Gold-tracking exchange-traded funds (ETFs) have experienced substantial outflows this year, amounting to billions of dollars. Bloomberg intelligence analyst Eric Balchunas reported on Feb. 14 that the leading 14 gold ETFs have collectively lost $2.4 billion in outflows. Only three ETFs have seen minor inflows, while the largest outflows were recorded by BlackRock’s iShares Gold Trust Micro and iShares Gold Trust, losing $230.4 million and $423.6 million, respectively.
In contrast, approved spot Bitcoin ETFs have witnessed significant inflows totaling $3.89 billion this year, according to preliminary data from Farside, alongside record-breaking volumes.
Portfolio manager “Bitcoin Munger” noted, “Not only is Bitcoin sucking up funds, but gold is hemorrhaging AUM at an alarming rate across many ETFs.”
Eric Balchunas suggested that gold ETF investors might not necessarily be migrating en masse to Bitcoin ETFs, but rather succumbing to “US equity FOMO.”
The divergence in ETF flows is further highlighted by the contrasting performance of gold and Bitcoin.
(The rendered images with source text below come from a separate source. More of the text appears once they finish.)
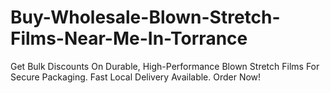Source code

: # Buy-Wholesale-Blown-Stretch-Films-Near-Me-In-Torrance
Get Bulk Discounts On Durable, High-Performance Blown Stretch Films For Secure Packaging. Fast Local Delivery Available. Order Now!
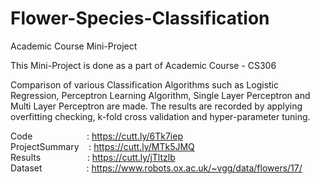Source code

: # Flower-Species-Classification
Academic Course Mini-Project 

This Mini-Project is done as a part of Academic Course - CS306

Comparison of various Classification Algorithms such as Logistic Regression, Perceptron Learning Algorithm, Single Layer Perceptron and Multi Layer Perceptron are made.
The results are recorded by applying overfitting checking, k-fold cross validation and hyper-parameter tuning.


Code &nbsp;&nbsp;&nbsp;&nbsp;&nbsp;&nbsp;&nbsp;&nbsp;&nbsp;&nbsp;&nbsp;&nbsp;&nbsp;&nbsp;&nbsp;&nbsp;&nbsp;&nbsp;&nbsp;&nbsp;            : https://cutt.ly/6Tk7iep	 <br />
ProjectSummary &nbsp;&nbsp;&nbsp;: https://cutt.ly/MTk5JMQ	 <br />
Results  &nbsp;&nbsp;&nbsp;  &nbsp;&nbsp;&nbsp;&nbsp;&nbsp; &nbsp;&nbsp;&nbsp;&nbsp;&nbsp;&nbsp;&nbsp;    : https://cutt.ly/jTltzlb  <br />
Dataset  &nbsp;&nbsp;&nbsp; &nbsp;&nbsp;&nbsp;&nbsp;&nbsp; &nbsp;&nbsp;&nbsp;&nbsp;&nbsp;&nbsp;       : https://www.robots.ox.ac.uk/~vgg/data/flowers/17/  <br />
Gold prices have declined by 3.4% since the beginning of the year, reaching a two-month low of $1,993 per ounce on Feb. 14. In contrast, Bitcoin prices have surged by 23.5% over the same period, hitting a two-year high of $52,483 on Feb. 14.
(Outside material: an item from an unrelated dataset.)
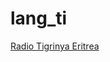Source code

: # lang_ti

[Radio Tigrinya Eritrea](http://104.7.66.64:8090/home.html?sid=1?n=0be7b0588b9463a9cf39)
The World Gold Council attributed gold’s lackluster performance to global gold ETF outflows and a reduction in speculative positioning. Long-term Treasuries and the US dollar, driven by strong upside US economic surprises, also served as headwinds.
Despite earlier predictions by Bloomberg senior commodity strategist Mike McGlone that gold would outperform Bitcoin in 2024, the current trends indicate a different reality.
Both gold and Bitcoin are often compared for their shared store of value properties and their status as go-to investments during economic and geopolitical turmoil.